## [TASK TO CARRY OUT]
Find the lines of the listing that contain the string "google", and return them.

(Beginning of EXCERPTED DATA)

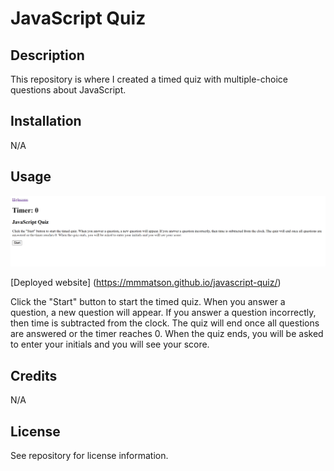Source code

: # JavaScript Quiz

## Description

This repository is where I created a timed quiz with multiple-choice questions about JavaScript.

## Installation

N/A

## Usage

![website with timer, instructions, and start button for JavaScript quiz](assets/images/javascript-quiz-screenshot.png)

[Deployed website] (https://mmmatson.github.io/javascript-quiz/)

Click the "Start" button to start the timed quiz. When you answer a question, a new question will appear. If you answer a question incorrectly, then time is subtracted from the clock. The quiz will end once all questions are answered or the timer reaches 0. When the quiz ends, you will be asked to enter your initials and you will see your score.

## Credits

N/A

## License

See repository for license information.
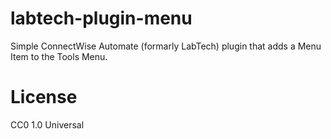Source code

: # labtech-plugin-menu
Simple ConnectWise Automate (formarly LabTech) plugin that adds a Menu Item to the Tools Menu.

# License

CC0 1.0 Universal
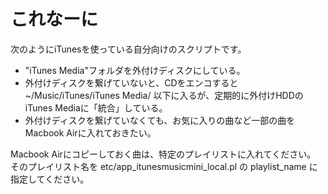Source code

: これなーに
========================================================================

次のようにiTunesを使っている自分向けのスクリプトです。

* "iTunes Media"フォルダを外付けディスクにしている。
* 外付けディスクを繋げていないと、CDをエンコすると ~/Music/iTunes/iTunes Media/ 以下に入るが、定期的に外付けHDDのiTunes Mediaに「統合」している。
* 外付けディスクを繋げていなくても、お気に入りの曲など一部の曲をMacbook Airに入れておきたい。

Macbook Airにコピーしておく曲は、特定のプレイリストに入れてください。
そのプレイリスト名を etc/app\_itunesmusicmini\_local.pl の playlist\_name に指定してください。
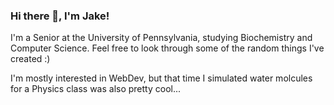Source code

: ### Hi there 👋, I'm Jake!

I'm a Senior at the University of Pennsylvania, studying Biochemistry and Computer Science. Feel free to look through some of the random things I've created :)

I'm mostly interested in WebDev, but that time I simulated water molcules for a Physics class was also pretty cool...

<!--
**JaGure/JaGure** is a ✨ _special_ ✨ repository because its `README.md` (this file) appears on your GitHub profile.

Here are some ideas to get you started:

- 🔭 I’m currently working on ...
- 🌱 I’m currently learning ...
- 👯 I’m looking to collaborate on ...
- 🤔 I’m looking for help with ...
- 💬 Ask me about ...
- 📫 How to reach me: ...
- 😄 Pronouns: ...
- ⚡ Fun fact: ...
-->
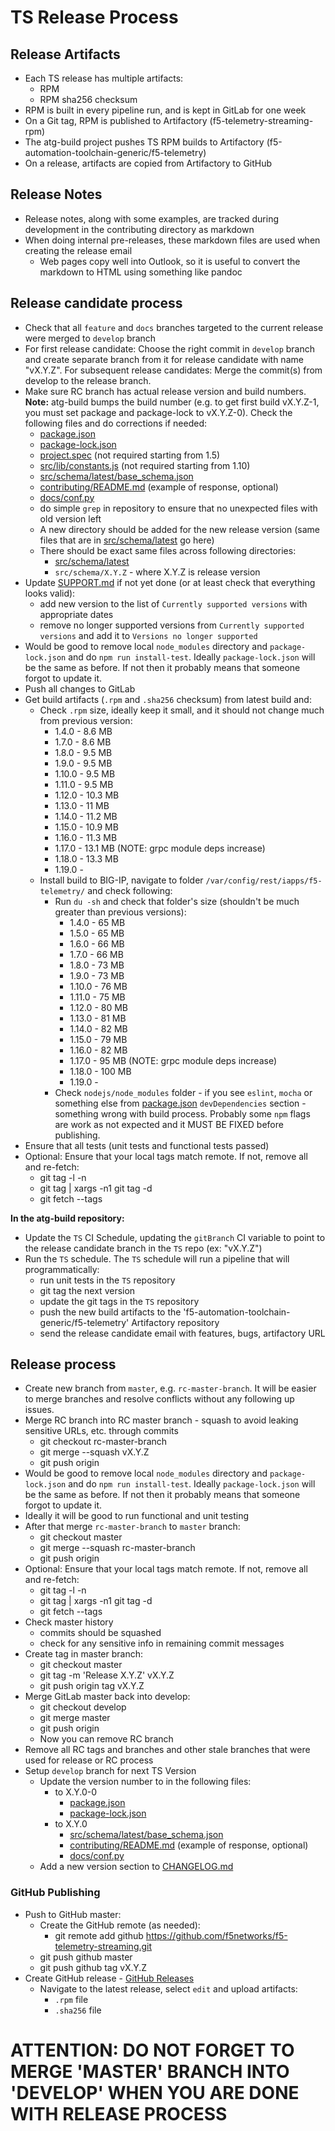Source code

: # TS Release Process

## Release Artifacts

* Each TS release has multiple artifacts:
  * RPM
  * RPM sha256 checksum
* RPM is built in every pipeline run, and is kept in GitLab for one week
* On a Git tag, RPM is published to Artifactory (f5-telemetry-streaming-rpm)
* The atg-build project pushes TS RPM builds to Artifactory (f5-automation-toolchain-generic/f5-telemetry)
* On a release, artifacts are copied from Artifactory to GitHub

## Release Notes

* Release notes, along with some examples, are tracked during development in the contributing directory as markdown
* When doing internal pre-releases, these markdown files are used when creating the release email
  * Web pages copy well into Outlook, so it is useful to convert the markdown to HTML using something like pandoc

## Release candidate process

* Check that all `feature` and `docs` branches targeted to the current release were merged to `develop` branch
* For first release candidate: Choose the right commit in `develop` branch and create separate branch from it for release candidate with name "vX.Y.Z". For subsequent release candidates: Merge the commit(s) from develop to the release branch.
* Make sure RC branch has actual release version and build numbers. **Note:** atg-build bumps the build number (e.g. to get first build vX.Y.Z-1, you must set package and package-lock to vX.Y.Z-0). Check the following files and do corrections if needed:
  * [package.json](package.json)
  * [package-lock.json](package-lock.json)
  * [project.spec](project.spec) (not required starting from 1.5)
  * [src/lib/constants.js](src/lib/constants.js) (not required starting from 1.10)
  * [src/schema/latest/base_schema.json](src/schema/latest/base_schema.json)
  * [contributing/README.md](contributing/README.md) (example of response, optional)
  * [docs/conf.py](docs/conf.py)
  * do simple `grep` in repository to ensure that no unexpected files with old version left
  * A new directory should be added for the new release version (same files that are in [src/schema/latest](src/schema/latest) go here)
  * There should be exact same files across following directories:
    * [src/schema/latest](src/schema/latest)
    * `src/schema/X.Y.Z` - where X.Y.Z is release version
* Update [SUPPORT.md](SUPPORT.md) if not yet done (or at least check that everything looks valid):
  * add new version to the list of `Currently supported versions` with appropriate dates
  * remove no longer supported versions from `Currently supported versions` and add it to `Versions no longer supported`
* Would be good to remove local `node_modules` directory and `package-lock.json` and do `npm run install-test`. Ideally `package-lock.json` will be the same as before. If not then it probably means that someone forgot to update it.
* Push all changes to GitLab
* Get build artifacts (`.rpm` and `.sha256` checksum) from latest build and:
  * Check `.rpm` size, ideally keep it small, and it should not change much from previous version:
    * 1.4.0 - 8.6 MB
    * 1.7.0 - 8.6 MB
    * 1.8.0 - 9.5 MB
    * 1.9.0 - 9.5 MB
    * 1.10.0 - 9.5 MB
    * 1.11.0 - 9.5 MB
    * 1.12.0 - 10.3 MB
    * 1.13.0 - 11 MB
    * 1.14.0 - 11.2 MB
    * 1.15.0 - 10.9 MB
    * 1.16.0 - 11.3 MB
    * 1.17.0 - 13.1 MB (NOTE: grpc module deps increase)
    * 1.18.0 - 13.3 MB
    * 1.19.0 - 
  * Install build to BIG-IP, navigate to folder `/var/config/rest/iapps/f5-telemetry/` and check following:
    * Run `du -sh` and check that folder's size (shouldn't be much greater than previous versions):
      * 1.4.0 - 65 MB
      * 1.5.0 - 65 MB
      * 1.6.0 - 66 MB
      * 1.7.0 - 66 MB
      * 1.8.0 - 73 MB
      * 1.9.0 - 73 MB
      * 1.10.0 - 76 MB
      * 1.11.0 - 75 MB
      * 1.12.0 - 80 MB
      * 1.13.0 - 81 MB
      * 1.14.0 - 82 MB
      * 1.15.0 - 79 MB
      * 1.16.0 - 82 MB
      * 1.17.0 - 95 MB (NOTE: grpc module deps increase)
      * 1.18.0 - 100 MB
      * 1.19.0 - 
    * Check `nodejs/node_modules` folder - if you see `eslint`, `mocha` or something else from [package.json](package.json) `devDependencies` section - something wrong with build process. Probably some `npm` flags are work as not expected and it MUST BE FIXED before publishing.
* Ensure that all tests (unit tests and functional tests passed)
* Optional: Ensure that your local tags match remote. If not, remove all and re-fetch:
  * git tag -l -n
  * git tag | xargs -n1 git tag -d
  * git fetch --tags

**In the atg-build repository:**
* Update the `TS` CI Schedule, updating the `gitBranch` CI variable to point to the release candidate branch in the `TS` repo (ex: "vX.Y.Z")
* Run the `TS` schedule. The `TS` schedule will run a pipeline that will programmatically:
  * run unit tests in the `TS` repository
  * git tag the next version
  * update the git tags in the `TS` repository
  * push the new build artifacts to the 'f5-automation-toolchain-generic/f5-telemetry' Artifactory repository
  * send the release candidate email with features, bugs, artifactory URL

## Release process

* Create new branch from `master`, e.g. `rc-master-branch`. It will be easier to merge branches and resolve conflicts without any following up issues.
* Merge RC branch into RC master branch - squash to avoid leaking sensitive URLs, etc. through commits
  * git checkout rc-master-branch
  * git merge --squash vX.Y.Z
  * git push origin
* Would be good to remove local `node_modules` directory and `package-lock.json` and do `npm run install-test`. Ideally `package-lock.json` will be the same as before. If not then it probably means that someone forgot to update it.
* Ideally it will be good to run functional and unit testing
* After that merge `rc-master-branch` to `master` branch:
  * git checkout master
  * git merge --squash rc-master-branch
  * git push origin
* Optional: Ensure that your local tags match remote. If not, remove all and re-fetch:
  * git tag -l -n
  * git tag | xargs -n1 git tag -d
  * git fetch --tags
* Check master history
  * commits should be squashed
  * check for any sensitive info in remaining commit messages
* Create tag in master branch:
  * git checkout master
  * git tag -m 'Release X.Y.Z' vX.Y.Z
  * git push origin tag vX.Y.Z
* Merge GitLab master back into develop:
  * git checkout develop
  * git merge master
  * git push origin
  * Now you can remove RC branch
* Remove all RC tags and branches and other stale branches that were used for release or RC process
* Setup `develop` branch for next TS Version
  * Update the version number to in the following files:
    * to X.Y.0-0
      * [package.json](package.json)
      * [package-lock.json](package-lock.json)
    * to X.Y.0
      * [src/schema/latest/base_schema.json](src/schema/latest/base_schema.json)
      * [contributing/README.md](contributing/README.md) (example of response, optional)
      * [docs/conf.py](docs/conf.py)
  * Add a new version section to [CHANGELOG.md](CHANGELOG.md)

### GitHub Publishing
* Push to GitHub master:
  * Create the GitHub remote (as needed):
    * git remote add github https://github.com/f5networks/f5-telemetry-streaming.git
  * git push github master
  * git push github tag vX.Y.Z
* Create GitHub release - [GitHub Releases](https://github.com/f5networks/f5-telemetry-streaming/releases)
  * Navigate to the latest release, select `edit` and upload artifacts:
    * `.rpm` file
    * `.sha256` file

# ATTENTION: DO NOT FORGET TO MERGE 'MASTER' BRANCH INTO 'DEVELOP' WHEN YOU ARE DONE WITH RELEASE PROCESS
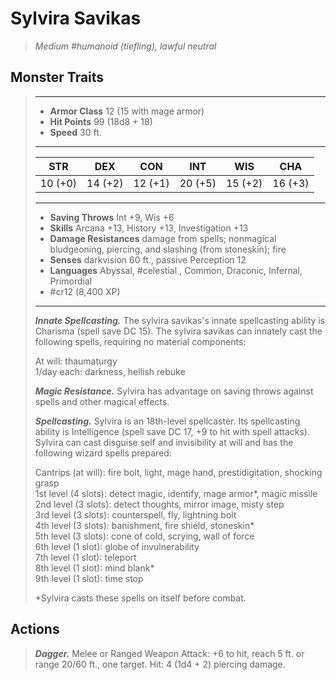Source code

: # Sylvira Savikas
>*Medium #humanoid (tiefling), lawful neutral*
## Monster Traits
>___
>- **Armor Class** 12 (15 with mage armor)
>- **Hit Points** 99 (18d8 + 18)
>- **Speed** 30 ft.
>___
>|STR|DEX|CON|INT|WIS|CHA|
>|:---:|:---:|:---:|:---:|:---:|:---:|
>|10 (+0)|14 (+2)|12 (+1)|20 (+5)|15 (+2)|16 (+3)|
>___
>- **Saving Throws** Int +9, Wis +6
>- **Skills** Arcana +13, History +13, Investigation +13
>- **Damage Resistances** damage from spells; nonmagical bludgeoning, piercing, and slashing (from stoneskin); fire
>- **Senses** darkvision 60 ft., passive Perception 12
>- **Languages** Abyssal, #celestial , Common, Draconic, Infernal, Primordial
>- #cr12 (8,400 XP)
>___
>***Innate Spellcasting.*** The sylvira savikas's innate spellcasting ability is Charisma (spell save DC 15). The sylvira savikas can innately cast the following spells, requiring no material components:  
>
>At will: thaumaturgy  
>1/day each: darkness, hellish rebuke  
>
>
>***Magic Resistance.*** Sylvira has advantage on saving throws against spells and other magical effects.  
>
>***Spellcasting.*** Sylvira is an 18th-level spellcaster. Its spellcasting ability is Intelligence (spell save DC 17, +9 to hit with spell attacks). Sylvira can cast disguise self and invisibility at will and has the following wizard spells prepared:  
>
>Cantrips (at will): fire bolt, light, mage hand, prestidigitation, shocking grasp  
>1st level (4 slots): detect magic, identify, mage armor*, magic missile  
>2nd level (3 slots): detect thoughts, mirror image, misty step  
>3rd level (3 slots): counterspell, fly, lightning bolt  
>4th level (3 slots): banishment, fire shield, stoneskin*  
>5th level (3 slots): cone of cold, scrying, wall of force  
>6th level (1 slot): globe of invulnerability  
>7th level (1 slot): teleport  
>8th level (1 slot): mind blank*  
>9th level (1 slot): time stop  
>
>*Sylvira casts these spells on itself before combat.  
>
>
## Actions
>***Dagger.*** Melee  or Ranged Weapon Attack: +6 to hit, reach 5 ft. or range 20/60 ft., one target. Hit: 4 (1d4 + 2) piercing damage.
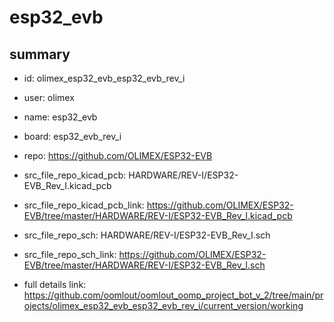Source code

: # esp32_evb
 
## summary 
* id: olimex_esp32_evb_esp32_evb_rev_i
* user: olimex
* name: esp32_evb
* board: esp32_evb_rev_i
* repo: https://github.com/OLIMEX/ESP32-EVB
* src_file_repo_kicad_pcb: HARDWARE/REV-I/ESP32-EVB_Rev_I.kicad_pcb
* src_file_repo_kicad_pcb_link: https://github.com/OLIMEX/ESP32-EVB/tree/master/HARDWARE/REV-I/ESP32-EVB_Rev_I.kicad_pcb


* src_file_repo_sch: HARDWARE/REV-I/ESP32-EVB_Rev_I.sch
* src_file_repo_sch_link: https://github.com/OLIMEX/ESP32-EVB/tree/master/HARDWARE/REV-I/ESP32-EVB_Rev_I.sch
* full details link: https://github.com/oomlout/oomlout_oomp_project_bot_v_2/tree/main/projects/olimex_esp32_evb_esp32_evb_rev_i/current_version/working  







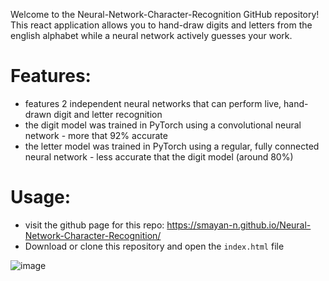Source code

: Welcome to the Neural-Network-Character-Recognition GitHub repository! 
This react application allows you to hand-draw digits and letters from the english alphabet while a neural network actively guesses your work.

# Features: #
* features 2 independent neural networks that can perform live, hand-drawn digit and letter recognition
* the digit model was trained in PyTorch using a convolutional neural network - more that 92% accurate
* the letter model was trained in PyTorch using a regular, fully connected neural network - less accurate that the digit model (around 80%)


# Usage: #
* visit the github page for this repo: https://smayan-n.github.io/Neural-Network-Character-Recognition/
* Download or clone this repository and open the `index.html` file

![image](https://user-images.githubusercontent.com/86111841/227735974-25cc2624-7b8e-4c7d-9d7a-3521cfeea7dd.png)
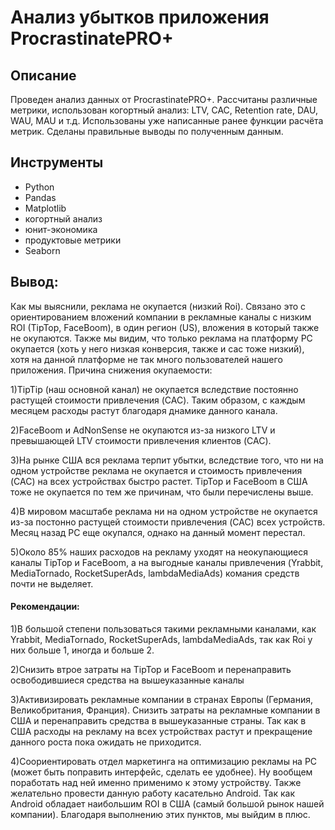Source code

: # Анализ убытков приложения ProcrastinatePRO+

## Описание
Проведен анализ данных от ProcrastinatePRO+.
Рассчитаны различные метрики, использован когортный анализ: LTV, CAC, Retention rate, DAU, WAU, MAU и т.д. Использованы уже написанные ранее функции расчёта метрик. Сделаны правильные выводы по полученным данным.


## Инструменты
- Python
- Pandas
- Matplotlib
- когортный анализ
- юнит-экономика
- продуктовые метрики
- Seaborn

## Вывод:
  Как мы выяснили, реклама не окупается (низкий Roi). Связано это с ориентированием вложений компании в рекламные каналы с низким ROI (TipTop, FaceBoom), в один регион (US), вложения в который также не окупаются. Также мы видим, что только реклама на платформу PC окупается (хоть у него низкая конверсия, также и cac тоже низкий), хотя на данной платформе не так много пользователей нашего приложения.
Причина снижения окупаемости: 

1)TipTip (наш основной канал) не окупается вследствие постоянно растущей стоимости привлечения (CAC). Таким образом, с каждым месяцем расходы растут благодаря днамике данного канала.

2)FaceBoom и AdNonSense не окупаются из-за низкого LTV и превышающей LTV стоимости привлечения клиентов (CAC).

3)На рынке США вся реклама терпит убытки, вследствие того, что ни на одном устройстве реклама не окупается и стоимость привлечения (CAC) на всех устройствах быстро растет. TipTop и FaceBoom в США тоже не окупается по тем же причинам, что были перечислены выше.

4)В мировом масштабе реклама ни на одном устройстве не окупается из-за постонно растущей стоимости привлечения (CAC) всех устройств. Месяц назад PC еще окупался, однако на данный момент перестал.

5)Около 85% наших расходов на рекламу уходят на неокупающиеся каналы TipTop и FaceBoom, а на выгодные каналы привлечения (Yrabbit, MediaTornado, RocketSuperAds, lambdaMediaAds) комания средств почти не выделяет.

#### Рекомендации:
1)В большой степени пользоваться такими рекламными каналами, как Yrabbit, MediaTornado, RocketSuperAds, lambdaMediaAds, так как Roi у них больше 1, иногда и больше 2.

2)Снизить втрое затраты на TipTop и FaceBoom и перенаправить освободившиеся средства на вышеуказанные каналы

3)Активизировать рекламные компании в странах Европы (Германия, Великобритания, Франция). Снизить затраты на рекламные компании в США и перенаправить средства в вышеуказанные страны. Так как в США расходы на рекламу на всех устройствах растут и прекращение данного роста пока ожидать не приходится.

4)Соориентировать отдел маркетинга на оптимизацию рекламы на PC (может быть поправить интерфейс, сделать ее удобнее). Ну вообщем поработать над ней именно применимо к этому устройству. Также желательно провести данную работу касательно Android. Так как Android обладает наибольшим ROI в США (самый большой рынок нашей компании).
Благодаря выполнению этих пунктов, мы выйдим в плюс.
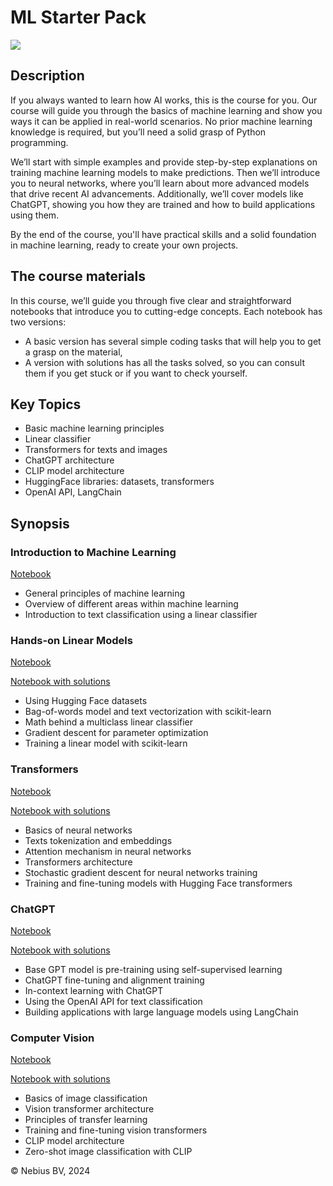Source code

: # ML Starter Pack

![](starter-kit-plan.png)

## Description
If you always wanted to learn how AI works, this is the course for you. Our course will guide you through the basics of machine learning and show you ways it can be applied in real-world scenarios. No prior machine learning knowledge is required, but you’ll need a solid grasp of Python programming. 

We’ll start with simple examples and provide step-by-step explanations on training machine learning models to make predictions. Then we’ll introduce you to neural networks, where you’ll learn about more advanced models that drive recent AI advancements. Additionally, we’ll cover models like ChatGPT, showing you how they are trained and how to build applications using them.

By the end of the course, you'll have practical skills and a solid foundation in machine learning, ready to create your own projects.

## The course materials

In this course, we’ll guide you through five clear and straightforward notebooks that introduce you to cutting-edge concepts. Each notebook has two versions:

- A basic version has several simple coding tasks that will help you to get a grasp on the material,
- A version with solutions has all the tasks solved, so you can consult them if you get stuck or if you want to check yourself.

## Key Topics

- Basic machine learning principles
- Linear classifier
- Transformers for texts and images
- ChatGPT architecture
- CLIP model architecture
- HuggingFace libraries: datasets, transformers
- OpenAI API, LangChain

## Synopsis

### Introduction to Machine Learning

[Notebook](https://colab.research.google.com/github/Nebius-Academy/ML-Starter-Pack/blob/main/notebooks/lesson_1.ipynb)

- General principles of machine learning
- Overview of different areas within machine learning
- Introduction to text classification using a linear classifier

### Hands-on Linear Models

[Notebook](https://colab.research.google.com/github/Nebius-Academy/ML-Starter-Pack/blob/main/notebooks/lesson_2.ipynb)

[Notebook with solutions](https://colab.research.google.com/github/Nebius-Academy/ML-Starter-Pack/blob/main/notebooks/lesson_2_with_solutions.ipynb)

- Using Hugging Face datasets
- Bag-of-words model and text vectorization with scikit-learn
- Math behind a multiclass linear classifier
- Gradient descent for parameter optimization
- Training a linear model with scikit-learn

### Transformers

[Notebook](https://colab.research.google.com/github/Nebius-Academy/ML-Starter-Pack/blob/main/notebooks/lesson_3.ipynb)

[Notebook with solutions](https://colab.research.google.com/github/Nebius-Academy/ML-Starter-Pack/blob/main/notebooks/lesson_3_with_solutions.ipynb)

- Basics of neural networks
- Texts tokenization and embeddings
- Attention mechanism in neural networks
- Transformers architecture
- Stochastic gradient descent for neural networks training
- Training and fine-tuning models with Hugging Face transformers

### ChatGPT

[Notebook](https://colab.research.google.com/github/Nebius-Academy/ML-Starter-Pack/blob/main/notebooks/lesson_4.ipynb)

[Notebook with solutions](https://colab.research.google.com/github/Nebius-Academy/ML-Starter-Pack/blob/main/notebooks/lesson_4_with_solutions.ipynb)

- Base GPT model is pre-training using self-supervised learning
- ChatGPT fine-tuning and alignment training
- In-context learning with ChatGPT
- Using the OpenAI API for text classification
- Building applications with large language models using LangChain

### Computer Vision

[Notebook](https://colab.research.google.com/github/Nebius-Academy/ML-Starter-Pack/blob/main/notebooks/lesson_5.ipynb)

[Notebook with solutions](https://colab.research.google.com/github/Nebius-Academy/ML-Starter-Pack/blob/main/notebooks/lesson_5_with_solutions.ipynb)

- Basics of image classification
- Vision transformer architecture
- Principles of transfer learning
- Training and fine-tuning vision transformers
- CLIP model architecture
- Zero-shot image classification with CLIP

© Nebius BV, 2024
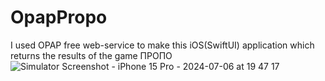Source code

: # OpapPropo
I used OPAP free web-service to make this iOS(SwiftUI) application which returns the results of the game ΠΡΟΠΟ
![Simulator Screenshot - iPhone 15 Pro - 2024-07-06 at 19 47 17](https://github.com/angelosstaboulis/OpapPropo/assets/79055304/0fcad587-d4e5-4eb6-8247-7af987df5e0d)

(End of EXCERPTED DATA)

## [YOUR RESPONSE]
[Notebook](https://colab.research.google.com/github/Nebius-Academy/ML-Starter-Pack/blob/main/notebooks/lesson_1.ipynb)
[Notebook](https://colab.research.google.com/github/Nebius-Academy/ML-Starter-Pack/blob/main/notebooks/lesson_2.ipynb)
[Notebook with solutions](https://colab.research.google.com/github/Nebius-Academy/ML-Starter-Pack/blob/main/notebooks/lesson_2_with_solutions.ipynb)
[Notebook](https://colab.research.google.com/github/Nebius-Academy/ML-Starter-Pack/blob/main/notebooks/lesson_3.ipynb)
[Notebook with solutions](https://colab.research.google.com/github/Nebius-Academy/ML-Starter-Pack/blob/main/notebooks/lesson_3_with_solutions.ipynb)
[Notebook](https://colab.research.google.com/github/Nebius-Academy/ML-Starter-Pack/blob/main/notebooks/lesson_4.ipynb)
[Notebook with solutions](https://colab.research.google.com/github/Nebius-Academy/ML-Starter-Pack/blob/main/notebooks/lesson_4_with_solutions.ipynb)
[Notebook](https://colab.research.google.com/github/Nebius-Academy/ML-Starter-Pack/blob/main/notebooks/lesson_5.ipynb)
[Notebook with solutions](https://colab.research.google.com/github/Nebius-Academy/ML-Starter-Pack/blob/main/notebooks/lesson_5_with_solutions.ipynb)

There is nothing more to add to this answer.